Instructions for the task = Go through the lines below. Copy those with "Apache".

++++++++++

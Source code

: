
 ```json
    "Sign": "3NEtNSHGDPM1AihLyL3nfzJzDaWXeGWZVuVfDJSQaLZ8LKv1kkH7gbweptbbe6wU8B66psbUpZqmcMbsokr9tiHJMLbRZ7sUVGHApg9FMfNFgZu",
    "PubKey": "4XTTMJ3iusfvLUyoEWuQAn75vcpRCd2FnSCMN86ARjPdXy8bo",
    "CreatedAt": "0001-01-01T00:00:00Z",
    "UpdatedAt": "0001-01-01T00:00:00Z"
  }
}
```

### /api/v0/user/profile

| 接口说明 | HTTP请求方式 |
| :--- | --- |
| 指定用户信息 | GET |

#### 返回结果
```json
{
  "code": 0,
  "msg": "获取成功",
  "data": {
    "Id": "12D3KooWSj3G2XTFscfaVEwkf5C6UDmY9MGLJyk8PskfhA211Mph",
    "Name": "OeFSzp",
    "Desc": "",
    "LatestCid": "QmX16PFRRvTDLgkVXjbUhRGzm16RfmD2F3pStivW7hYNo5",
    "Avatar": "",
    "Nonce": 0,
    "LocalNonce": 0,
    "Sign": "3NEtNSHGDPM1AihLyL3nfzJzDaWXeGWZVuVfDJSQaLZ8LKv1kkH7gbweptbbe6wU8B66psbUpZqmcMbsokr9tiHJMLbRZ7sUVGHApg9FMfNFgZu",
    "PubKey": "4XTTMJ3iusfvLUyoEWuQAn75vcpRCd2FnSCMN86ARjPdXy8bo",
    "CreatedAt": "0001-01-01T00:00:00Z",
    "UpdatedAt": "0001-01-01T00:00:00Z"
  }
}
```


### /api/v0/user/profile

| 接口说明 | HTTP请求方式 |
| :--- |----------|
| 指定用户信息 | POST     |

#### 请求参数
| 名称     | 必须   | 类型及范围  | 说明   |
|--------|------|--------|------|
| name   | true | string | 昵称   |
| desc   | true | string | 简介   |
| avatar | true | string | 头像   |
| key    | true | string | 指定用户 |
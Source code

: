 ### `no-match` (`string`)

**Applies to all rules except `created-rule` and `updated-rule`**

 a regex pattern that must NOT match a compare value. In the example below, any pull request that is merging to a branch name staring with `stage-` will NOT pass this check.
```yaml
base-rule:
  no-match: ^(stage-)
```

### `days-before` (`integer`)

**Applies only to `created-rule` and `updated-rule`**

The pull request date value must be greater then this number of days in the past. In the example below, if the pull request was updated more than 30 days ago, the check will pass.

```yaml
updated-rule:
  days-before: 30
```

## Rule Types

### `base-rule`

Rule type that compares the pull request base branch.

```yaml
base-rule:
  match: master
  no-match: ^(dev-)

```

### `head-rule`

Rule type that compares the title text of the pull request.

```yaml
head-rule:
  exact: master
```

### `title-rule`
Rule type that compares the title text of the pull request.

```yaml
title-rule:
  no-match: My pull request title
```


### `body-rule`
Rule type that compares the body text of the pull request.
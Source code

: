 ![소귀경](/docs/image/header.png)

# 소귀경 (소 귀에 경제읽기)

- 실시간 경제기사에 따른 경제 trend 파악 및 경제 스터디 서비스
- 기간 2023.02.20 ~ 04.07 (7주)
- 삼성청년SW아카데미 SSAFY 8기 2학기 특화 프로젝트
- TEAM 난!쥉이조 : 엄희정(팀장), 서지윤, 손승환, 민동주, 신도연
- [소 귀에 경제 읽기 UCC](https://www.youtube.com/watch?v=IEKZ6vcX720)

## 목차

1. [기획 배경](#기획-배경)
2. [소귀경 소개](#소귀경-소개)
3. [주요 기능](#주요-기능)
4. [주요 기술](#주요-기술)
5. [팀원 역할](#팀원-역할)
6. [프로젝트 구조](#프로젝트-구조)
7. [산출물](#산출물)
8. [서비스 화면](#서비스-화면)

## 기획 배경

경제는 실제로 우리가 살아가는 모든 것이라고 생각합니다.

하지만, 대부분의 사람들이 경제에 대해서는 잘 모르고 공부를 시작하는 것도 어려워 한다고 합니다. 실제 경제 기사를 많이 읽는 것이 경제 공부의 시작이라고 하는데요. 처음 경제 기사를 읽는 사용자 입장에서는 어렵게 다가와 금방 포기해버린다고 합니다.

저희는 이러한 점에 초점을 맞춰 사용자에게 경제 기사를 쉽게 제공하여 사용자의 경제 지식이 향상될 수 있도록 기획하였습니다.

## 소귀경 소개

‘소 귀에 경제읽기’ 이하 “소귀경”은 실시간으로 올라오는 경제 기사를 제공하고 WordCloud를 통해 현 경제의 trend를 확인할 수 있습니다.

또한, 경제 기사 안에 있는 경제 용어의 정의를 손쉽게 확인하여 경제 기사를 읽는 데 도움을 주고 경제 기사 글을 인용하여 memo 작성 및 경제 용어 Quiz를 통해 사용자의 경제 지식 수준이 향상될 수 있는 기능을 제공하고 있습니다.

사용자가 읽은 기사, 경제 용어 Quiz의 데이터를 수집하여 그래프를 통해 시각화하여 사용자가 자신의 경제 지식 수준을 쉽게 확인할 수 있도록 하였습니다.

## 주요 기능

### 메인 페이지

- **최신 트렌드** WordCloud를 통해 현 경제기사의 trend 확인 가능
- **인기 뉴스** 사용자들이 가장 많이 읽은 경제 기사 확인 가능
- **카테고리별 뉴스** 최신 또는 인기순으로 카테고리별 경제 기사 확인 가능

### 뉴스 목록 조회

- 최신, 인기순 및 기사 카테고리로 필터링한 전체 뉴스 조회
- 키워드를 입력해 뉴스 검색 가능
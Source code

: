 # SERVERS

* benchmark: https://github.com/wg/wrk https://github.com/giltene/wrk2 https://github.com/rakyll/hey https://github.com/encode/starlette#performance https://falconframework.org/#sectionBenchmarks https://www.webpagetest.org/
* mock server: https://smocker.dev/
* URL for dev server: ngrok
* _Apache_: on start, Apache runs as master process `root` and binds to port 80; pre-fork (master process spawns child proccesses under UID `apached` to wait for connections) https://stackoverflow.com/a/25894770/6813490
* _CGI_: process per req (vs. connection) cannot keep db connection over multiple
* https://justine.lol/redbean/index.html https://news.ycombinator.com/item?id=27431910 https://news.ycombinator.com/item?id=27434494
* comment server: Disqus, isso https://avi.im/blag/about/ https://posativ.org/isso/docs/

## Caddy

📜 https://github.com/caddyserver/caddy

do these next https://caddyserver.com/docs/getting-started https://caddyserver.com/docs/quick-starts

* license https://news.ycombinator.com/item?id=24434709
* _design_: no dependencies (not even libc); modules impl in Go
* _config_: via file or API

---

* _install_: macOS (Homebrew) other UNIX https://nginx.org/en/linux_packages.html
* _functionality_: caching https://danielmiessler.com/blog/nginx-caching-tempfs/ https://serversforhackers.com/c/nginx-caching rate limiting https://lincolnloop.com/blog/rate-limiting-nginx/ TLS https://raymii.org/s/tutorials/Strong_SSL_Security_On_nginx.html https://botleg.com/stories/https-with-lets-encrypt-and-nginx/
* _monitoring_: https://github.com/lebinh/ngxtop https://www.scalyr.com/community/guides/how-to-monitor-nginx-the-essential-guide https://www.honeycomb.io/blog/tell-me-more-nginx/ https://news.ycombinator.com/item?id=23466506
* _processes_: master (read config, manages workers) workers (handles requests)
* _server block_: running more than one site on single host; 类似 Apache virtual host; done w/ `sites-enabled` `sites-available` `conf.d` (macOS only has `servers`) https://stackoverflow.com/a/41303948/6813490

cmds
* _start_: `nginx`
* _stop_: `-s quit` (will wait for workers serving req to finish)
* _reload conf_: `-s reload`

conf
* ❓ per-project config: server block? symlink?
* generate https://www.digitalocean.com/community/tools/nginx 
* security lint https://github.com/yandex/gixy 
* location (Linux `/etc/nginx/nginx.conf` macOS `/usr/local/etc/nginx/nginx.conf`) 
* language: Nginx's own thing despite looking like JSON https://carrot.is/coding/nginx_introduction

++++++++++

Solution for this problem =
* _Apache_: on start, Apache runs as master process `root` and binds to port 80; pre-fork (master process spawns child proccesses under UID `apached` to wait for connections) https://stackoverflow.com/a/25894770/6813490
* _server block_: running more than one site on single host; 类似 Apache virtual host; done w/ `sites-enabled` `sites-available` `conf.d` (macOS only has `servers`) https://stackoverflow.com/a/41303948/6813490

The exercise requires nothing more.